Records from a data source
******
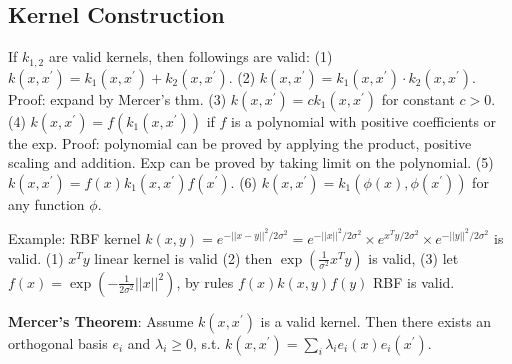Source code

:\subsection*{Kernel Construction}
If $k_{1,2}$ are valid kernels, then followings are valid: (1) $k(x, x^\prime) = k_1(x, x^\prime) + k_2(x, x^\prime)$. (2) $k(x, x^\prime) = k_1(x, x^\prime)\cdot k_2(x, x^\prime)$. Proof: expand by Mercer's thm. (3) $k(x, x^\prime) = c k_1(x, x^\prime)$ for constant $c>0$. (4) $k(x, x^\prime) = f(k_1(x, x^\prime))$ if $f$ is a polynomial with positive coefficients or the exp. Proof: polynomial can be proved by applying the product, positive scaling and addition. Exp can be proved by taking limit on the polynomial. (5) $k(x, x^\prime) = f(x) k_1(x, x^\prime) f(x^\prime)$. (6) $k(x, x^\prime) = k_1(\phi(x), \phi(x^\prime))$ for any function $\phi$.


Example: RBF kernel $k(x,y) = e^{-||x-y||^2/2\sigma^2} = e^{-||x||^2/2\sigma^2}\times e^{x^T y/2\sigma^2} \times e^{-||y||^2/2\sigma^2}$ is valid. (1) $x^T y$ linear kernel is valid (2) then $\exp(\frac{1}{\sigma^2}x^T y)$ is valid, (3) let $f(x) = \exp(-\frac{1}{2\sigma^2} ||x||^2)$, by rules $f(x) k(x, y) f(y)$ RBF is valid.

\textbf{Mercer's Theorem}: Assume $k(x, x^\prime)$ is a valid kernel. Then there exists an orthogonal basis $e_i$ and $\lambda_i\ge 0$, s.t. $k(x, x^\prime) = \sum_{i} \lambda_i e_i(x) e_i(x^\prime)$.


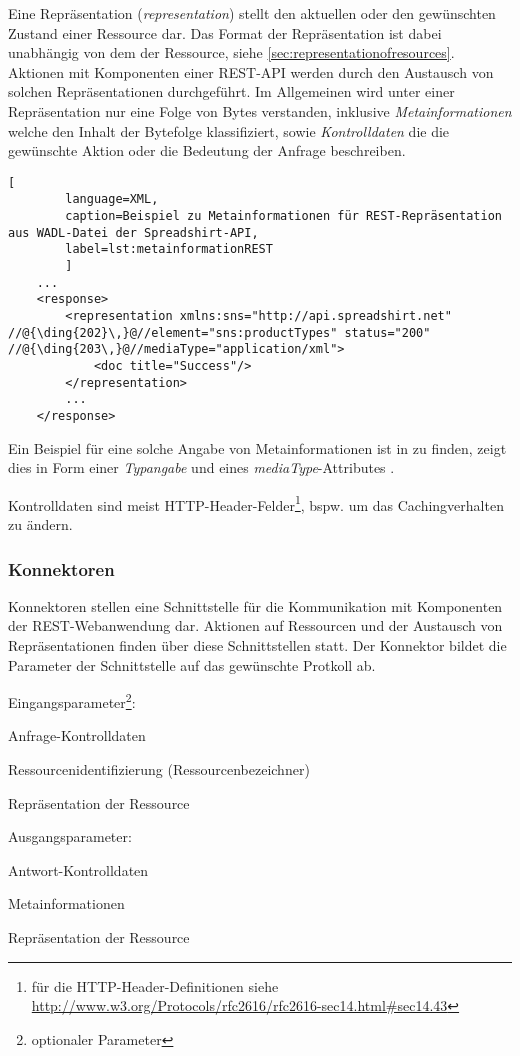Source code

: Eine Repräsentation (\emph{representation}) stellt den aktuellen oder den gewünschten Zustand einer Ressource dar. Das Format der Repräsentation ist dabei unabhängig von dem der Ressource, siehe \cref{sec:representationofresources}.
Aktionen mit Komponenten einer REST-API werden durch den Austausch von solchen Repräsentationen durchgeführt.
Im Allgemeinen wird unter einer Repräsentation nur eine Folge von Bytes verstanden, inklusive \emph{Metainformationen} welche den Inhalt der Bytefolge klassifiziert, sowie \emph{Kontrolldaten} die die gewünschte Aktion oder die Bedeutung der Anfrage beschreiben.

\begin{minipage}{\textwidth}
    \begin{lstlisting}[
        language=XML,
        caption=Beispiel zu Metainformationen für REST-Repräsentation aus WADL-Datei der Spreadshirt-API,
        label=lst:metainformationREST
        ]
    ...
    <response>
        <representation xmlns:sns="http://api.spreadshirt.net" //@{\ding{202}\,}@//element="sns:productTypes" status="200" //@{\ding{203\,}@//mediaType="application/xml">
            <doc title="Success"/>
        </representation>
        ...
    </response>
    \end{lstlisting}
\end{minipage}

Ein Beispiel für eine solche Angabe von Metainformationen ist in  zu finden,  zeigt dies in Form einer \emph{Typangabe} und eines \emph{mediaType}-Attributes .

Kontrolldaten sind meist HTTP-Header-Felder\footnote{für die HTTP-Header-Definitionen siehe \url{http://www.w3.org/Protocols/rfc2616/rfc2616-sec14.html\#sec14.43}}, bspw. um das Cachingverhalten zu ändern.

\subsubsection{Konnektoren}

Konnektoren stellen eine Schnittstelle für die Kommunikation mit Komponenten der REST-Webanwendung dar. Aktionen auf Ressourcen und der Austausch von Repräsentationen finden über diese Schnittstellen statt. Der Konnektor bildet die Parameter der Schnittstelle auf das gewünschte Protkoll ab.

Eingangsparameter\footnote{\textperiodcentered optionaler Parameter}:
\begin{compactitem}
    \item Anfrage-Kontrolldaten
    \item Ressourcenidentifizierung (Ressourcenbezeichner)
    \item[\textperiodcentered] Repräsentation der Ressource
\end{compactitem}
Ausgangsparameter:
\begin{compactitem}
    \item Antwort-Kontrolldaten
    \item[\textperiodcentered] Metainformationen
    \item[\textperiodcentered] Repräsentation der Ressource
\end{compactitem}

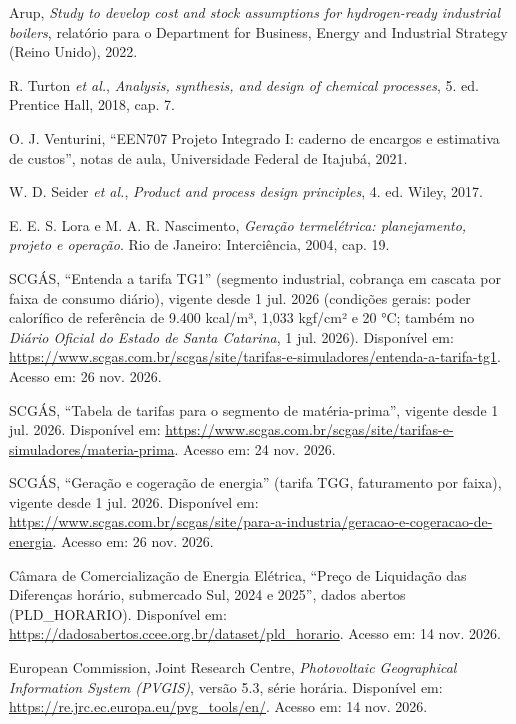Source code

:  Arup, \textit{Study to develop cost and stock assumptions for hydrogen-ready industrial boilers}, relatório para o Department for Business, Energy and Industrial Strategy (Reino Unido), 2022.

 R. Turton \textit{et al.}, \textit{Analysis, synthesis, and design of chemical processes}, 5. ed. Prentice Hall, 2018, cap. 7.

 O. J. Venturini, ``EEN707 Projeto Integrado I: caderno de encargos e estimativa de custos'', notas de aula, Universidade Federal de Itajubá, 2021.

 W. D. Seider \textit{et al.}, \textit{Product and process design principles}, 4. ed. Wiley, 2017.

 E. E. S. Lora e M. A. R. Nascimento, \textit{Geração termelétrica: planejamento, projeto e operação}. Rio de Janeiro: Interciência, 2004, cap. 19.

 SCGÁS, ``Entenda a tarifa TG1'' (segmento industrial, cobrança em cascata por faixa de consumo diário), vigente desde 1 jul. 2026 (condições gerais: poder calorífico de referência de 9.400 kcal/m³, 1,033 kgf/cm² e 20 °C; também no \textit{Diário Oficial do Estado de Santa Catarina}, 1 jul. 2026). Disponível em: \url{https://www.scgas.com.br/scgas/site/tarifas-e-simuladores/entenda-a-tarifa-tg1}. Acesso em: 26 nov. 2026.

 SCGÁS, ``Tabela de tarifas para o segmento de matéria-prima'', vigente desde 1 jul. 2026. Disponível em: \url{https://www.scgas.com.br/scgas/site/tarifas-e-simuladores/materia-prima}. Acesso em: 24 nov. 2026.

 SCGÁS, ``Geração e cogeração de energia'' (tarifa TGG, faturamento por faixa), vigente desde 1 jul. 2026. Disponível em: \url{https://www.scgas.com.br/scgas/site/para-a-industria/geracao-e-cogeracao-de-energia}. Acesso em: 26 nov. 2026.

 Câmara de Comercialização de Energia Elétrica, ``Preço de Liquidação das Diferenças horário, submercado Sul, 2024 e 2025'', dados abertos (PLD\_HORARIO). Disponível em: \url{https://dadosabertos.ccee.org.br/dataset/pld_horario}. Acesso em: 14 nov. 2026.

 European Commission, Joint Research Centre, \textit{Photovoltaic Geographical Information System (PVGIS)}, versão 5.3, série horária. Disponível em: \url{https://re.jrc.ec.europa.eu/pvg_tools/en/}. Acesso em: 14 nov. 2026.

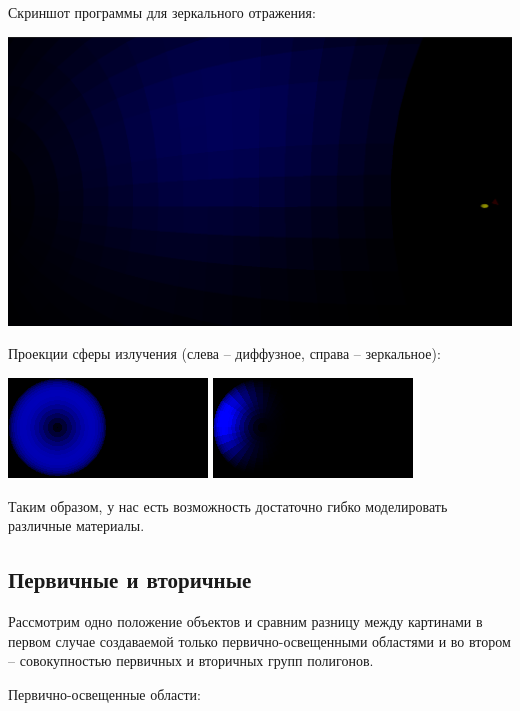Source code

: Скриншот программы для зеркального отражения:

\includegraphics[width=1\linewidth]{zerkalo-screen.png}

Проекции сферы излучения (слева -- диффузное, справа -- зеркальное):

\includegraphics[width=0.499\linewidth]{lambert-map.png}
\includegraphics[width=0.499\linewidth]{zerkalo-map.png}

Таким образом, у нас есть возможность достаточно гибко моделировать различные материалы. 

\subsection*{Первичные и вторичные}

Рассмотрим одно положение объектов и сравним разницу между картинами в первом случае создаваемой только первично-освещенными областями и во втором -- совокупностью первичных и вторичных групп полигонов. 

Первично-освещенные области:

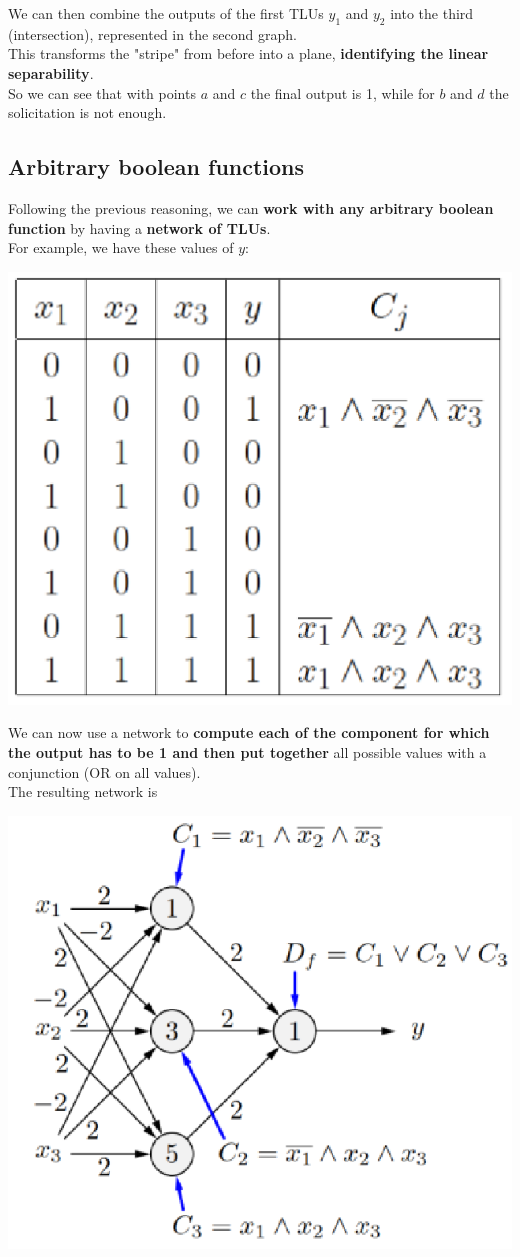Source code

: We can then combine the outputs of the first TLUs $y_1$ and $y_2$ into the third (intersection), represented in the second graph. \\
This transforms the "stripe" from before into a plane, \textbf{identifying the linear separability}.\\

So we can see that with points $a$ and $c$ the final output is 1, while for $b$ and $d$ the solicitation is not enough.\\

\newpage

\subsection{Arbitrary boolean functions}
Following the previous reasoning, we can \textbf{work with any arbitrary boolean function} by having a \textbf{network of TLUs}.\\

For example, we have these values of $y$:
\begin{center}
	\includegraphics[width=0.35\columnwidth]{img/NN/ABF1}
\end{center}

We can now use a network to \textbf{compute each of the component for which the output has to be 1 and then put together} all possible values with a conjunction (OR on all values).\\

The resulting network is
\begin{center}
	\includegraphics[width=0.6\columnwidth]{img/NN/ABF2}
\end{center}

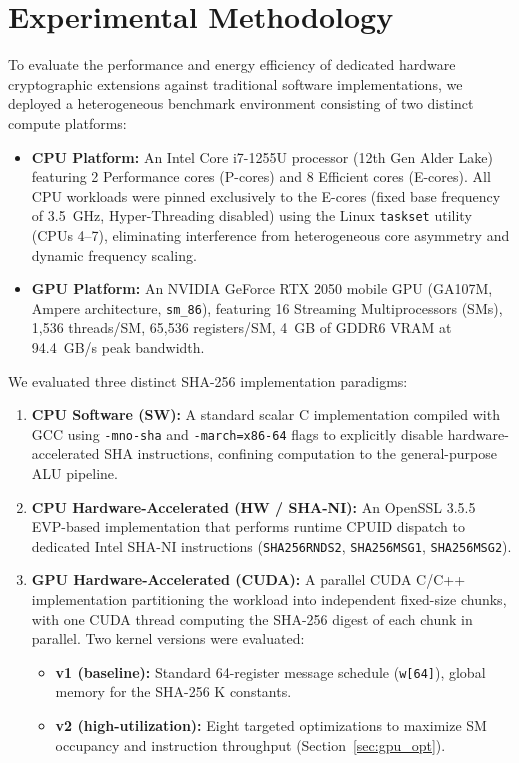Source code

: 
\section{Experimental Methodology}
\label{sec:methodology}

To evaluate the performance and energy efficiency of dedicated hardware cryptographic extensions against traditional software implementations, we deployed a heterogeneous benchmark environment consisting of two distinct compute platforms:
\begin{itemize}
    \item \textbf{CPU Platform:} An Intel Core i7-1255U processor (12th Gen Alder Lake) featuring 2 Performance cores (P-cores) and 8 Efficient cores (E-cores). All CPU workloads were pinned exclusively to the E-cores (fixed base frequency of 3.5~GHz, Hyper-Threading disabled) using the Linux \texttt{taskset} utility (CPUs 4--7), eliminating interference from heterogeneous core asymmetry and dynamic frequency scaling.
    \item \textbf{GPU Platform:} An NVIDIA GeForce RTX 2050 mobile GPU (GA107M, Ampere architecture, \texttt{sm\_86}), featuring 16 Streaming Multiprocessors (SMs), 1,536 threads/SM, 65,536 registers/SM, 4~GB of GDDR6 VRAM at 94.4~GB/s peak bandwidth.
\end{itemize}

We evaluated three distinct SHA-256 implementation paradigms:
\begin{enumerate}
    \item \textbf{CPU Software (SW):} A standard scalar C implementation compiled with GCC using \texttt{-mno-sha} and \texttt{-march=x86-64} flags to explicitly disable hardware-accelerated SHA instructions, confining computation to the general-purpose ALU pipeline.
    \item \textbf{CPU Hardware-Accelerated (HW / SHA-NI):} An OpenSSL 3.5.5 EVP-based implementation that performs runtime CPUID dispatch to dedicated Intel SHA-NI instructions (\texttt{SHA256RNDS2}, \texttt{SHA256MSG1}, \texttt{SHA256MSG2}).
    \item \textbf{GPU Hardware-Accelerated (CUDA):} A parallel CUDA C/C++ implementation partitioning the workload into independent fixed-size chunks, with one CUDA thread computing the SHA-256 digest of each chunk in parallel. Two kernel versions were evaluated:
    \begin{itemize}
        \item \textbf{v1 (baseline):} Standard 64-register message schedule (\texttt{w[64]}), global memory for the SHA-256 K constants.
        \item \textbf{v2 (high-utilization):} Eight targeted optimizations to maximize SM occupancy and instruction throughput (Section~\ref{sec:gpu_opt}).
    \end{itemize}
\end{enumerate}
******
Requirement:
Where a line in the records above contains "design", include it in the count, and give only that number.

Task solution:
2